Though two years have passed since the bombing, the loss remains a scar that will never heal for Lu’s family and friends. On Friday, members of Lu’s family were invited to a lacrosse game between Boston University and Holy Cross. Before the game, at a ceremony held in honor of Lu, a check for $5,024 was presented to the family by Daniel Solworth, Chief of Staff from the Division of Student Life at Boston University. All the money will go to the Lingzi Lu Scholarship, established by the trustees of Boston University.

Zhou remembered her niece as vibrant, pure and persistent. “When she spent Thanksgiving and Christmas with us in Rhode Island, she would laugh all the time while watching TV shows on the couch,” said Zhou. “She loved Boston, her friends and professors here. She just got started.”

On the morning of the 2013 bombings, 23-year-old Lu had just finished a big test at BU and decided to watch the Boston Marathon.

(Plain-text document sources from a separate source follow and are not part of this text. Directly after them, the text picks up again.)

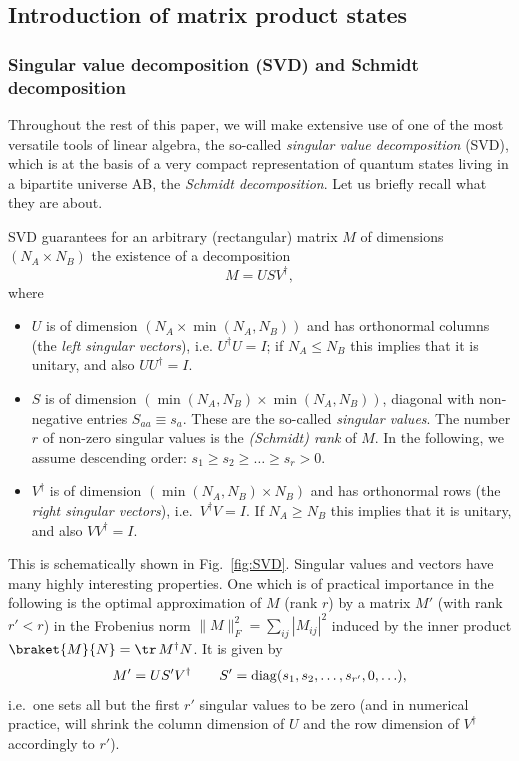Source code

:\subsection{Introduction of matrix product states}

\subsubsection{Singular value decomposition (SVD) and Schmidt decomposition}
Throughout the rest of this paper, we will make extensive use of one of the most versatile tools of linear algebra, the so-called {\em singular value decomposition} (SVD), which is at the basis of a very compact representation of quantum states living in a bipartite universe AB, the {\em Schmidt decomposition}. Let us briefly recall what they are about.

SVD guarantees for an arbitrary (rectangular) matrix $M$ of dimensions $(N_A \times N_B)$ the existence of a decomposition
\begin{equation}
M =   U S V^\dagger ,
\end{equation}
where 
\begin{itemize}
\item $U$ is of dimension $(N_A \times \min (N_A,N_B))$ and has orthonormal columns (the {\em left singular vectors}), i.e. $U^\dagger U = I$; if $N_A \leq N_B$ this implies that it is unitary, and also $UU^\dagger = I$. 
\item $S$ is of dimension $(\min (N_A,N_B) \times \min (N_A,N_B))$, diagonal with non-negative entries $S_{aa} \equiv s_a$. These are the so-called {\em singular values}. The number $r$ of non-zero singular values is the {\em (Schmidt) rank} of $M$. In the following, we assume descending order: $s_1 \geq s_2 \geq \ldots \geq s_r > 0.$
\item $V^\dagger$ is of dimension $(\min (N_A,N_B) \times N_B)$ and has orthonormal rows (the {\em right singular vectors}), i.e.\ $V^\dagger V = I$. If $N_A \geq N_B$ this implies that it is unitary, and also $VV^\dagger  = I$.
\end{itemize}
This is schematically shown in Fig.~\ref{fig:SVD}. Singular values and vectors have many highly interesting properties. One which is of practical importance in the following is the optimal approximation of $M$ (rank $r$) by a matrix $M'$ (with rank $r'<r$) in the Frobenius norm $\| M \|_F^2 = \sum_{ij} |M_{ij}|^2$ induced by the inner product $\braket{M}{N}= \tr\, M^\dagger N$. It is given by 
\begin{equation}
M' = U S' V^\dagger \quad\quad S'={\rm diag} (s_1, s_2, \ldots, s_{r'}, 0,\ldots ),
\end{equation} 
i.e.\ one sets all but the first $r'$ singular values to be zero (and in numerical practice, will shrink the column dimension of $U$ and the row dimension of $V^\dagger$ accordingly to $r'$).

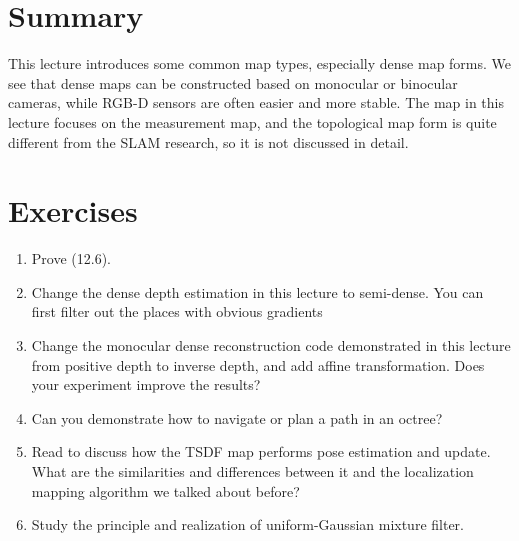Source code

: \section{Summary}
This lecture introduces some common map types, especially dense map forms. We see that dense maps can be constructed based on monocular or binocular cameras, while RGB-D sensors are often easier and more stable. The map in this lecture focuses on the measurement map, and the topological map form is quite different from the SLAM research, so it is not discussed in detail.

\section*{Exercises}
\begin{enumerate}
	\item Prove (12.6).
	\item Change the dense depth estimation in this lecture to semi-dense. You can first filter out the places with obvious gradients
	\item[\optional] Change the monocular dense reconstruction code demonstrated in this lecture from positive depth to inverse depth, and add affine transformation. Does your experiment improve the results?
	\item Can you demonstrate how to navigate or plan a path in an octree?
	\item Read \cite{Newcombe2011} to discuss how the TSDF map performs pose estimation and update. What are the similarities and differences between it and the localization mapping algorithm we talked about before?
	\item[\optional] Study the principle and realization of uniform-Gaussian mixture filter.
\end{enumerate}
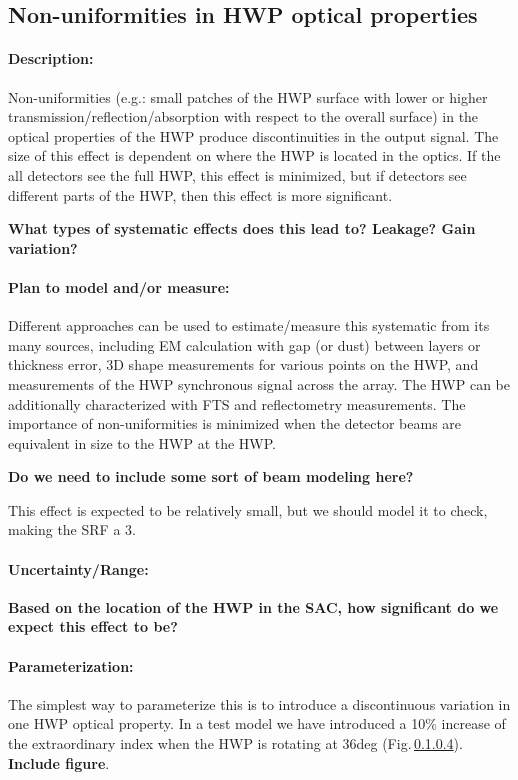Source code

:\subsection{Non-uniformities in HWP optical properties}

\paragraph{Description:}
Non-uniformities (e.g.: small patches of the HWP surface with lower or higher transmission/reflection/absorption with respect to the overall surface) in the optical properties of the HWP produce discontinuities in the output signal. The size of this effect is dependent on where the HWP is located in the optics. If the all detectors see the full HWP, this effect is minimized, but if detectors see different parts of the HWP, then this effect is more significant.

\textbf{What types of systematic effects does this lead to? Leakage? Gain variation?}



\paragraph{Plan to model and/or measure:}
Different approaches can be used to estimate/measure this systematic from its many sources, including EM calculation with gap (or dust) between layers or thickness error, 3D shape measurements for various points on the HWP, and measurements of the
HWP synchronous signal across the array. The HWP can be additionally characterized with FTS and reflectometry measurements. The importance of non-uniformities is minimized when the detector beams are equivalent in size to the HWP at the HWP.

\textbf{Do we need to include some sort of beam modeling here?}

This effect is expected to be relatively small, but we should model it to check, making the SRF a 3.

\paragraph{Uncertainty/Range:}
\textbf{Based on the location of the HWP in the SAC, how significant do we expect this effect to be?}

\paragraph{Parameterization:}
The simplest way to parameterize this is to introduce a discontinuous variation in one HWP optical property. In a test model we have introduced a 10$\%$ increase of the extraordinary index when the HWP
is rotating at 36deg (Fig.\,\ref{}). \textbf{Include figure}.

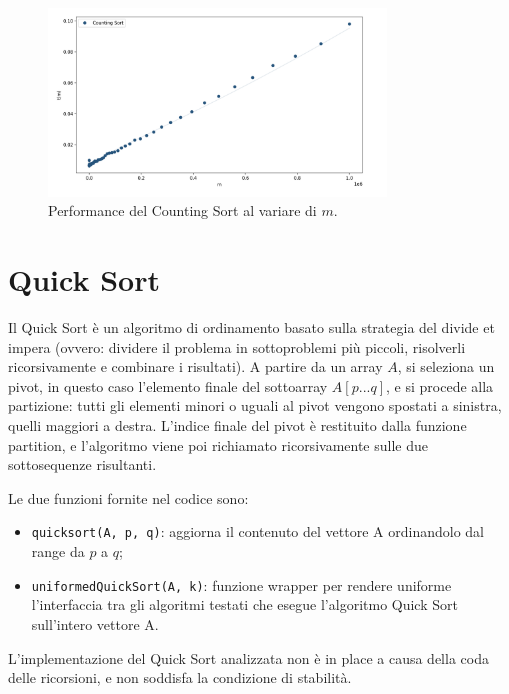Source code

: \documentclass[a4paper, 12pt, oneside]{book}
\begin{document}
\begin{figure}[H]
    \centering
    \includegraphics[width=0.8\textwidth]{images/grafico_counting_sort_m.png}
    \caption{Performance del Counting Sort al variare di \(m\).}
    \label{fig:counting_sort_m}
\end{figure}


\chapter{Quick Sort}\label{chap:Quick Sort} %

Il Quick Sort è un algoritmo di ordinamento basato sulla strategia del divide et impera (ovvero: dividere il problema in sottoproblemi più piccoli, risolverli ricorsivamente e combinare i risultati).
A partire da un array \(A\), si seleziona un pivot, in questo caso l'elemento finale del sottoarray \(A[p...q]\), e si procede alla partizione: tutti gli elementi minori o uguali al pivot vengono spostati a sinistra, quelli maggiori a destra. L'indice finale del pivot è restituito dalla funzione partition, e l'algoritmo viene poi richiamato ricorsivamente sulle due sottosequenze risultanti.


\noindent Le due funzioni fornite nel codice sono:

\begin{itemize}
    \item \texttt{quicksort(A, p, q)}: aggiorna il contenuto del vettore A ordinandolo dal range da $p$ a $q$;
    \item \texttt{uniformedQuickSort(A, k)}: funzione wrapper per rendere uniforme l'interfaccia tra gli algoritmi testati che esegue l'algoritmo Quick Sort sull'intero vettore A.
\end{itemize}

\noindent
L'implementazione del Quick Sort analizzata non è in place a causa della coda delle ricorsioni, e non soddisfa la condizione di stabilità.
\end{document}
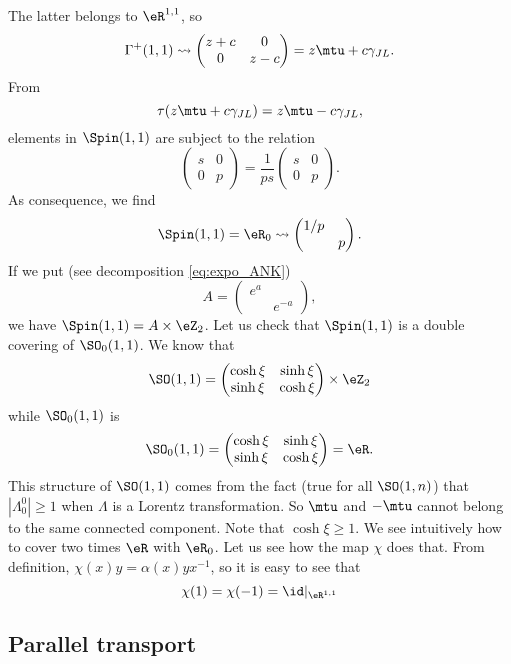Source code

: The latter belongs to $\eR^{1,1}$, so
\[
	\Gamma^+(1,1)\leadsto\begin{pmatrix}
		z+c & 0 \\0&z-c
	\end{pmatrix}=z\mtu+c\gamma_{JL}.
\]
From
\[
	\tau(z\mtu+c\gamma_{JL})=z\mtu-c\gamma_{JL},
\]
elements in $\Spin(1,1)$ are subject to the relation
\[
	\begin{pmatrix}
		s & 0 \\0&p
	\end{pmatrix}=
	\frac{1}{ ps }\begin{pmatrix}
		s & 0 \\0&p
	\end{pmatrix}.
\]
As consequence, we find
\begin{equation}
	\Spin(1,1)=\eR_0\leadsto
	\begin{pmatrix}
		1/p \\&p
	\end{pmatrix}.
\end{equation}
If we put (see decomposition \eqref{eq:expo_ANK})
\[
	A=\begin{pmatrix}
		e^{a} \\& e^{-a}
	\end{pmatrix},
\]
we have $\Spin(1,1)=A\times\eZ_2$. Let us check that $\Spin(1,1)$ is a double covering of $\SO_0(1,1)$. We know that
\[
	\SO(1,1)=\begin{pmatrix}
		\cosh\xi & \sinh\xi \\\sinh\xi&\cosh\xi
	\end{pmatrix}\times\eZ_2
\]
while $\SO_0(1,1)$ is
\[
	\SO_0(1,1)=\begin{pmatrix}
		\cosh\xi & \sinh\xi \\\sinh\xi&\cosh\xi
	\end{pmatrix}=\eR.
\]
This structure of $\SO(1,1)$ comes from the fact (true for all $\SO(1,n)$) that $| \Lambda^0_0 |\geq1$ when $\Lambda$ is a Lorentz transformation. So $\mtu$ and $-\mtu$ cannot belong to the same connected component. Note that $\cosh\xi\geq 1$.
We see intuitively how to cover two times $\eR$ with $\eR_0$. Let us see how the map $\chi$ does that. From definition, $\chi(x)y=\alpha(x)yx^{-1}$, so it is easy to see that
\[
	\chi(1)=\chi(-1)=\id|_{\eR^{1,1}}
\]

\subsection{Parallel transport}


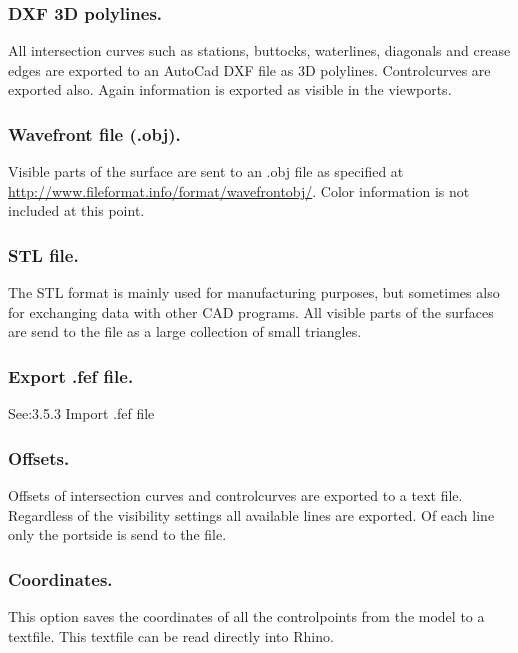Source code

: \documentclass[12pt]{article}
\begin{document}
\subsubsection{DXF 3D polylines.}
All intersection curves such as stations, buttocks, waterlines, diagonals and crease edges are
exported to an AutoCad DXF file as 3D polylines. Controlcurves are exported also. Again
information is exported as visible in the viewports.

\subsubsection{Wavefront file (.obj).}
Visible parts of the surface are sent to an .obj file as specified at
\url{http://www.fileformat.info/format/wavefrontobj/}. Color information is not included at this point.

\subsubsection{STL file.}
The STL format is mainly used for manufacturing purposes, but sometimes also for exchanging
data with other CAD programs. All visible parts of the surfaces are send to the file as a large
collection of small triangles.

\subsubsection{Export .fef file.}
See:3.5.3 Import .fef file

\subsubsection{Offsets.}
Offsets of intersection curves and controlcurves are exported to a text file. Regardless of the
visibility settings all available lines are exported. Of each line only the portside is send to the file.

\subsubsection{Coordinates.}
This option saves the coordinates of all the controlpoints from the model to a textfile. This textfile
can be read directly into Rhino.
\end{document}
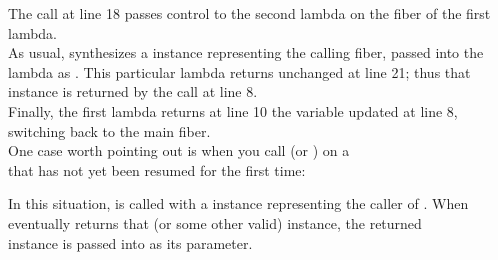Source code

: 
The  call at line 18 passes control to the second
lambda on the fiber of the first lambda.\\

As usual, \resumewith synthesizes a \fiber instance representing the calling
fiber, passed into the lambda as . This particular lambda returns 
unchanged at line 21; thus that  instance is returned by the \resume call
at line 8.\\

Finally, the first lambda returns at line 10 the  variable updated at
line 8, switching back to the main fiber.\\

One case worth pointing out is when you call \resumewith (or \xtresumewith) on
a\\
\fiber that has not yet been resumed for the first time:

In this situation,  is called with a \fiber instance
representing the caller of \resumewith. When  eventually
returns that (or some other valid) \fiber instance, the returned\\
\fiber instance is passed into  as its  parameter.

Her friend and fellow BU student Danling Zhou accompanied her to Boylston Street that day. The two were walking by Forum Restaurant when the second bomb went off. Danling Zhou survived the attack; Lu did not.

“She was quiet, loved music and piano,” said a tearful Yan Xia, Lu’s former neighbor and classmate. Xia had been Lu’s friend since she first moved to Boston.

At a memorial service held in honor of Lu in 2013, her family described her passing as “grief, pain and sadness beyond words.”

“Her parents are far away in China now. Sometimes it helps. They feel Lingzi is still here, studying abroad,” said Zhao. “I talk with them and it’s still painful to bring it up. But most of the time they are tough and optimistic.”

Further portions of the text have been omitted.